Logan Kelly
Feb 13, 2026
Shipping an agent and running one are different disciplines. Here's what actually breaks in production, what operational questions you need to answer, and what reliability looks like for AI agents.

Shipping an agent is an act of optimism. Running it is an act of engineering discipline.
These are different skills. The skills that get you from idea to working demo — prompt engineering, tool design, context management, iteration speed — are not the same skills you need when the thing is live and real users are depending on it and something is going wrong at 11pm and you need to figure out what.

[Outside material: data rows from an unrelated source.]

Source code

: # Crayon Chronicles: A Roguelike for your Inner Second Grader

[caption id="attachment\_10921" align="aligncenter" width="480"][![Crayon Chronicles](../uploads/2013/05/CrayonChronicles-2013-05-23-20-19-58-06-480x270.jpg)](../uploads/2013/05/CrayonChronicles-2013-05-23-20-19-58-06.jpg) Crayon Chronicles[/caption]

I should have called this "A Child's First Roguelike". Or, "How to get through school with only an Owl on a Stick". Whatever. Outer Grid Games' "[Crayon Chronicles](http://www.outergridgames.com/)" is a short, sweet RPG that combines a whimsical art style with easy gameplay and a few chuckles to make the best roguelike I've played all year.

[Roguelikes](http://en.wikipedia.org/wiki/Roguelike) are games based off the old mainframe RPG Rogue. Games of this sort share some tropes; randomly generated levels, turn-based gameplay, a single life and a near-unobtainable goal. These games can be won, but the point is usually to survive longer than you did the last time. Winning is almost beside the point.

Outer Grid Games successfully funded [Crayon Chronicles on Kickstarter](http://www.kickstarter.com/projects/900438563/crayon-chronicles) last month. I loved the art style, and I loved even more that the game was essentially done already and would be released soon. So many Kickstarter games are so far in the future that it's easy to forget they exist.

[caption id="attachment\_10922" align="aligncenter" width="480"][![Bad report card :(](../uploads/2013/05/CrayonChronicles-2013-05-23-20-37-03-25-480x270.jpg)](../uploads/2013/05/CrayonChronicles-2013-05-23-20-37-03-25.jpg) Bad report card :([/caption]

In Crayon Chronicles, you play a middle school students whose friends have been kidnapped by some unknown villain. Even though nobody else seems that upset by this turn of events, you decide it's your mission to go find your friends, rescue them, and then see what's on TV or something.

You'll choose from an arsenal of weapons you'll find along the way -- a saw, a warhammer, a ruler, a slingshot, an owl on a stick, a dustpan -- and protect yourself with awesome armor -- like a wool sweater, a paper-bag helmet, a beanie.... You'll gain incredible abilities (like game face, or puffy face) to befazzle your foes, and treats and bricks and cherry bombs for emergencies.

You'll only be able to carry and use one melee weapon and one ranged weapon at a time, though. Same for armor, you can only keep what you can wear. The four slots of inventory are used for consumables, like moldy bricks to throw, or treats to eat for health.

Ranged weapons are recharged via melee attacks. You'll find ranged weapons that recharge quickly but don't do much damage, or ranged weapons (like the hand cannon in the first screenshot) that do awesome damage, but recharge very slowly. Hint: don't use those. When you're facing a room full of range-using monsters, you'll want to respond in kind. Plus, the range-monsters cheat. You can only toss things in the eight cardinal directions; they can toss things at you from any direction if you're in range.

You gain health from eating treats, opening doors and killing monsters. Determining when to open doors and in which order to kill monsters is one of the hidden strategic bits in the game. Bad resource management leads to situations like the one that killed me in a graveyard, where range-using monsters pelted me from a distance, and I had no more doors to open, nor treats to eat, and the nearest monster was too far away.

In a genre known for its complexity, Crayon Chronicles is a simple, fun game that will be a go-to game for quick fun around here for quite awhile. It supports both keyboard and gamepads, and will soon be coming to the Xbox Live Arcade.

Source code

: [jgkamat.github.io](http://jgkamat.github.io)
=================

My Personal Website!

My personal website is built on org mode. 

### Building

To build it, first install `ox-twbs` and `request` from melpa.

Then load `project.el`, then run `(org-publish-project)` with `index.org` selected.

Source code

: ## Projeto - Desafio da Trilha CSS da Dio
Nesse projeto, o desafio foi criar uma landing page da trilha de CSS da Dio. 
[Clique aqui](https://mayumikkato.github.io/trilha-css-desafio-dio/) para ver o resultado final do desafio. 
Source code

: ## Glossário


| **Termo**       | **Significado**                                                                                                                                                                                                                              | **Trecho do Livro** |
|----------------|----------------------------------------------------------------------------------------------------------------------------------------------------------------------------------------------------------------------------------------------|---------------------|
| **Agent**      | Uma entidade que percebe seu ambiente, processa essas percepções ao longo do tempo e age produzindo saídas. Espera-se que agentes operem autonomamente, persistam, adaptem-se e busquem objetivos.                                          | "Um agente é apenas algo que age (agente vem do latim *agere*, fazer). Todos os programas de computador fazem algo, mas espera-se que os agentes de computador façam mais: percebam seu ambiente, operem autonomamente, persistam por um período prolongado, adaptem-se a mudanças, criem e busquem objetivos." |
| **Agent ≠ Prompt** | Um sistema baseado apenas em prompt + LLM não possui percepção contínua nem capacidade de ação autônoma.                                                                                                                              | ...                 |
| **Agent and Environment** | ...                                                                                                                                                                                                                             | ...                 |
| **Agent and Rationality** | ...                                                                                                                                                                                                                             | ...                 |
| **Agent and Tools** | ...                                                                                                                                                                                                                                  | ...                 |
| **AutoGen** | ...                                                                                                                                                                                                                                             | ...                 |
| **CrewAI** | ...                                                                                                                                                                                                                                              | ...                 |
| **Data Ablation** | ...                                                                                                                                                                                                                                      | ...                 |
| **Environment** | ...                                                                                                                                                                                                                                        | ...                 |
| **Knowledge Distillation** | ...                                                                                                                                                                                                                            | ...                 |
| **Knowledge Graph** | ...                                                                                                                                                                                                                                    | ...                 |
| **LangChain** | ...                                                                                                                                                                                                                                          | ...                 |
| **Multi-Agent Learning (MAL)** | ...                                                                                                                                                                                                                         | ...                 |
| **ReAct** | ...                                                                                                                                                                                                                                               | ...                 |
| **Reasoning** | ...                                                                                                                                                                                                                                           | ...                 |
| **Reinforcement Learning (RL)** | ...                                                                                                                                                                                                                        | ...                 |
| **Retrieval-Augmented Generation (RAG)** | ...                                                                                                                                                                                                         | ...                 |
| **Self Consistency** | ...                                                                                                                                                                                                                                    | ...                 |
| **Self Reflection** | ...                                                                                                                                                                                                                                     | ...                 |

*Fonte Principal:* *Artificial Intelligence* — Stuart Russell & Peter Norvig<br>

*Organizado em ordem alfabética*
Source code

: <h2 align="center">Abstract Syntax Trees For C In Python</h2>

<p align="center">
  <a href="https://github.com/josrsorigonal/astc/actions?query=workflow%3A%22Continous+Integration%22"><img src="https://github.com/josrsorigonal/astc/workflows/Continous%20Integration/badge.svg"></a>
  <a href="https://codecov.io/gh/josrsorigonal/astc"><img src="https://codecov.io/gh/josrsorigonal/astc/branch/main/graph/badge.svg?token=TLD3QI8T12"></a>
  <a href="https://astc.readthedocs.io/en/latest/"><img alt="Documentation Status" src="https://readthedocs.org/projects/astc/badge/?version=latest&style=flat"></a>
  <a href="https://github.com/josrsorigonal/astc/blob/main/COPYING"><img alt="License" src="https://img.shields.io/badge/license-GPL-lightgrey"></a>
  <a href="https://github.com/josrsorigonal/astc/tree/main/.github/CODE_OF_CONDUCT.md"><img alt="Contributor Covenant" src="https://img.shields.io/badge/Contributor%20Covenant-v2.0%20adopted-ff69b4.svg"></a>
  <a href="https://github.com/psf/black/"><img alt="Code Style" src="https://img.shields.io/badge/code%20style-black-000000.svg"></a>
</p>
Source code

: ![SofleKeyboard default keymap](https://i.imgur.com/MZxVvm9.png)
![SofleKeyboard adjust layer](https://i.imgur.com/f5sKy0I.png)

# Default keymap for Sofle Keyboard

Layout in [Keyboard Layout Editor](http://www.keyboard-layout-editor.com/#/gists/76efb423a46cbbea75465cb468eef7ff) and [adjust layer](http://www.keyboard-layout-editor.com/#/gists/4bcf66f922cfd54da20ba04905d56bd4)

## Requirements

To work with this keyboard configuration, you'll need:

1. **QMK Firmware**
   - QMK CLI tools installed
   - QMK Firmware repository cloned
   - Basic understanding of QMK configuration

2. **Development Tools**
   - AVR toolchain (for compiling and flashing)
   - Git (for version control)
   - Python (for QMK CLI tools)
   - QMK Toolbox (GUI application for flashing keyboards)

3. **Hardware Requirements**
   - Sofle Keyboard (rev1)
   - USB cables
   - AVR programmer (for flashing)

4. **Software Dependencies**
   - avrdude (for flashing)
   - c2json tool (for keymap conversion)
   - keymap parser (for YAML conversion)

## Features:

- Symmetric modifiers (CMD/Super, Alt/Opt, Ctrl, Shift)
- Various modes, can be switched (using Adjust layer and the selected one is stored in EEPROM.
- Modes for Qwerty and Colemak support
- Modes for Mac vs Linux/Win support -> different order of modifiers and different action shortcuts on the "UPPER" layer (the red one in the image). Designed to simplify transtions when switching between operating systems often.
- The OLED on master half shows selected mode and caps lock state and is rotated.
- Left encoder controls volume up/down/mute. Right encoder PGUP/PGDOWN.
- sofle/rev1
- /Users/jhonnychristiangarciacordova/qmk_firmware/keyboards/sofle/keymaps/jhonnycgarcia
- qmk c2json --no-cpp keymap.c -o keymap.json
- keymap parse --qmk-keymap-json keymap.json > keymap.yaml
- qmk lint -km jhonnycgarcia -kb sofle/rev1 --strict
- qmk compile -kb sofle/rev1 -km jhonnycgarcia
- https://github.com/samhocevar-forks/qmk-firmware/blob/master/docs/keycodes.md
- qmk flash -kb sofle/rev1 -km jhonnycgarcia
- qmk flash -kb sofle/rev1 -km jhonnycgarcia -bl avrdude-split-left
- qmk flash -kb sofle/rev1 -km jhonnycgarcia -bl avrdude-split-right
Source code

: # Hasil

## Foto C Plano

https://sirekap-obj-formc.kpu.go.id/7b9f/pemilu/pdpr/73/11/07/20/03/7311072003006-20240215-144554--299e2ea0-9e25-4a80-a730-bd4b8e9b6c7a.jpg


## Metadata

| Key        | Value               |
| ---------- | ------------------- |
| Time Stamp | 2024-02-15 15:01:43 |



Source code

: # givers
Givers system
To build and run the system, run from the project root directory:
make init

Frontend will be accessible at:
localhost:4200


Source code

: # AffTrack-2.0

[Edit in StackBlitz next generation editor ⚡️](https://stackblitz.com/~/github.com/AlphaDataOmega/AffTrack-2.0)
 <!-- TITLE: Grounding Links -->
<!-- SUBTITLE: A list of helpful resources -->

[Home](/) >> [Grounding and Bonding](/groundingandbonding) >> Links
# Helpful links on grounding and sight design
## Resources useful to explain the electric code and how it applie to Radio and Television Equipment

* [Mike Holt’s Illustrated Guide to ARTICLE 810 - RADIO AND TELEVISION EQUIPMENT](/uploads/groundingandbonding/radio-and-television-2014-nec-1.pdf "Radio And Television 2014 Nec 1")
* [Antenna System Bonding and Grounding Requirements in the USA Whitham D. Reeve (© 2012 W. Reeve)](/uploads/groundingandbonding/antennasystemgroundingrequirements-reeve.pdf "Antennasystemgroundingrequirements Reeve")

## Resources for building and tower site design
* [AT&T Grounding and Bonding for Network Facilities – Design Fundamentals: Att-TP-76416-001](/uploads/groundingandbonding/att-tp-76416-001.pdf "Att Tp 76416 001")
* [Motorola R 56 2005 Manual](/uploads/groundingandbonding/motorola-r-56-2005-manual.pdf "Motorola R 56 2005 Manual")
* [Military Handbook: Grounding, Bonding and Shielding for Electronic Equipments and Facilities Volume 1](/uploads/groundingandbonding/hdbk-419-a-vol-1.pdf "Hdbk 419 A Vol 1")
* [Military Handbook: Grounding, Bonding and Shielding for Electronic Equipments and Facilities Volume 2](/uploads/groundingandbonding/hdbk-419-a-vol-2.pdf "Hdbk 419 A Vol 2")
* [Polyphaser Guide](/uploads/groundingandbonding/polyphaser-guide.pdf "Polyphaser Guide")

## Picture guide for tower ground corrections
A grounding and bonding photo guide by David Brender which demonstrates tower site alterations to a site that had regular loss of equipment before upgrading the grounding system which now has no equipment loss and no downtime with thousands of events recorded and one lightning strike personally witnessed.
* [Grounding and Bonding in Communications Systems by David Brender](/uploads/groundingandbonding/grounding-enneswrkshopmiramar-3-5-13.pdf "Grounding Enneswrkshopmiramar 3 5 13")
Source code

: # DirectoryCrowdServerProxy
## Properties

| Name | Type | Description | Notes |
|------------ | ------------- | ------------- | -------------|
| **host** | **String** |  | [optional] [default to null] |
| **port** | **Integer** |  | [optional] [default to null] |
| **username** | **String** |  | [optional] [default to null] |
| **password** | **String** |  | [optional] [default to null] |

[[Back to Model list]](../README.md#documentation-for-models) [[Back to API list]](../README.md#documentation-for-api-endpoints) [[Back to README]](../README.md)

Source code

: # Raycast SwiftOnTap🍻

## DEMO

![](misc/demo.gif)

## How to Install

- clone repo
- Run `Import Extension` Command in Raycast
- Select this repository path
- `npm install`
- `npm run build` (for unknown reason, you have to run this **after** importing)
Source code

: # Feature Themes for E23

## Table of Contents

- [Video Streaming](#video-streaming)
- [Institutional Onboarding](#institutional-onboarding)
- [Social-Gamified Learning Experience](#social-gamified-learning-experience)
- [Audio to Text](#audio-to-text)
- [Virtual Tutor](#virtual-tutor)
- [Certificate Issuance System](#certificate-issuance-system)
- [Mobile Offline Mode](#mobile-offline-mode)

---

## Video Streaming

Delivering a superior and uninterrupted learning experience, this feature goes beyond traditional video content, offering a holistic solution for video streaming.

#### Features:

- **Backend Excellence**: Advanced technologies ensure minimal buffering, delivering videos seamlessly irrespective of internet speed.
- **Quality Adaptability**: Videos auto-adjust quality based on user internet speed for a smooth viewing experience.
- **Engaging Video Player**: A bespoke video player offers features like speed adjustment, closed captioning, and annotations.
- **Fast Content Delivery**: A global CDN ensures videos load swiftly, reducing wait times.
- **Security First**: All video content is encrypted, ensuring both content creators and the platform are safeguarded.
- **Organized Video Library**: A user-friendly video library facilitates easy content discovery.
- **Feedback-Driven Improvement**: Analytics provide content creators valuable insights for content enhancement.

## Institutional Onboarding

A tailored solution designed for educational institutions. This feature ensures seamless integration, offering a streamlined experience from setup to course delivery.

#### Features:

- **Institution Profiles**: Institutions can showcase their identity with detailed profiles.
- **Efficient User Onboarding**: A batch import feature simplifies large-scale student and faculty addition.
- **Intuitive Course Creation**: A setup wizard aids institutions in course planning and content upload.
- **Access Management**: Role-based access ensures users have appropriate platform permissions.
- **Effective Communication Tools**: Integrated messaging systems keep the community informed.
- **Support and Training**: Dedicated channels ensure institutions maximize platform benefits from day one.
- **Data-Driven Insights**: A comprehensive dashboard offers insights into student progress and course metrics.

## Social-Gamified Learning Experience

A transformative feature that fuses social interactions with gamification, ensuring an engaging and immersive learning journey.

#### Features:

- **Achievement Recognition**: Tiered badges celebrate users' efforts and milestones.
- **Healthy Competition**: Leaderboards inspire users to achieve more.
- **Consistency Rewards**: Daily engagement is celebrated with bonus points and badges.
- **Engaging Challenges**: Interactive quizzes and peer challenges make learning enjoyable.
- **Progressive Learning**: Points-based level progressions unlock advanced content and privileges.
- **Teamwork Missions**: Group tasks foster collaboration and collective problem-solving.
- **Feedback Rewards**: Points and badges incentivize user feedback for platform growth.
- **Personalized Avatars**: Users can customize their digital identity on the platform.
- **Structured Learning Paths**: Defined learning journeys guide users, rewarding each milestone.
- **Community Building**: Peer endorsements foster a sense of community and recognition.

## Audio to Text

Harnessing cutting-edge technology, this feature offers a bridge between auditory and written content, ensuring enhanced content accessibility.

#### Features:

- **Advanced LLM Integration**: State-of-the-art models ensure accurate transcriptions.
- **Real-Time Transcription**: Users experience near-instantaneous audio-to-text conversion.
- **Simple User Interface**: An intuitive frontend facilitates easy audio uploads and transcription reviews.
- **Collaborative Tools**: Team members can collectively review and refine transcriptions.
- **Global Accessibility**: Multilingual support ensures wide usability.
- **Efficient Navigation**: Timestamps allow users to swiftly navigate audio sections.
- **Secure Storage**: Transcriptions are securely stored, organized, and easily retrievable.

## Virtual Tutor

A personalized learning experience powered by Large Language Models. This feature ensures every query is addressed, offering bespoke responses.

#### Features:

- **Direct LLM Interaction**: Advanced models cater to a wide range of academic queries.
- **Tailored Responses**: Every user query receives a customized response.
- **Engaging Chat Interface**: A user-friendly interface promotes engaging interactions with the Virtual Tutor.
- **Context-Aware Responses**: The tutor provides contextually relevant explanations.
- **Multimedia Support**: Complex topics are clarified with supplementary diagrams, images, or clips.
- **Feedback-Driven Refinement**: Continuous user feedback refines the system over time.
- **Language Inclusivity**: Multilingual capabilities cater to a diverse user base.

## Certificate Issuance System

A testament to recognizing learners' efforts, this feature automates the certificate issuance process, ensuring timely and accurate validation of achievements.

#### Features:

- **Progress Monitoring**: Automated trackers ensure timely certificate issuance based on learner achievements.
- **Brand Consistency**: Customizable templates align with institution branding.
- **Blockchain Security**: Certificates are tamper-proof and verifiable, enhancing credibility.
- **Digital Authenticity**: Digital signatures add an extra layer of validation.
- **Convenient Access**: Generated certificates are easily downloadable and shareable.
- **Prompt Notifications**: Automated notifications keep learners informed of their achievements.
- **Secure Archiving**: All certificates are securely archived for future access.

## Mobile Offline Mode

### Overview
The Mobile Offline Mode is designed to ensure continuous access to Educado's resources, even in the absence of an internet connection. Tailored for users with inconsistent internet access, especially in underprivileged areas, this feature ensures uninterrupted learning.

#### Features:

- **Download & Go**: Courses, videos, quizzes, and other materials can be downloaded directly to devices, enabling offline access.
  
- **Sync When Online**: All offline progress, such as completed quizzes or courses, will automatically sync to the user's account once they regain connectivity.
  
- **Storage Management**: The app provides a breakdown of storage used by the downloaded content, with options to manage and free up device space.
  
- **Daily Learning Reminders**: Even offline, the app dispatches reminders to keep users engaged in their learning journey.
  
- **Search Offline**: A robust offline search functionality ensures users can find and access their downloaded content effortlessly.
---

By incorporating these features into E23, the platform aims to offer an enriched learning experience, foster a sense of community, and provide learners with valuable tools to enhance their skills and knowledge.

Most engineering teams have learned this the hard way with microservices. The same lesson is being learned right now, repeatedly, with agents. The architecture is different, but the core insight is the same: building something is not the same as operating something.
Here's what changes when you shift from "we shipped an agent" to "we're running an agent in production."
Running AI agents in production means operating them with the same engineering discipline you'd bring to any critical service: defined SLAs, cost controls enforced in real time, incident response procedures, and behavioral governance policies. The skills that get you to v1 — prompt engineering, tool design, iteration speed — are not the skills that keep the agent reliable, cost-controlled, and compliant under real-world load. Most teams discover this after their first production incident rather than before it. (See also: Why AI agent costs spiral → · What is agentic governance →)
What Breaks First
Not what breaks catastrophically — what breaks first, subtly, in the ways you don't catch until they've been broken for a while.
Latency. Your p95 latency looked fine in testing. In production, you have tail cases that didn't appear in your test set — long context windows, tool calls that take longer under load, retry sequences. Your p99 latency is significantly worse than your median, and users in that tail are having a bad experience. You find out from support tickets, not monitoring.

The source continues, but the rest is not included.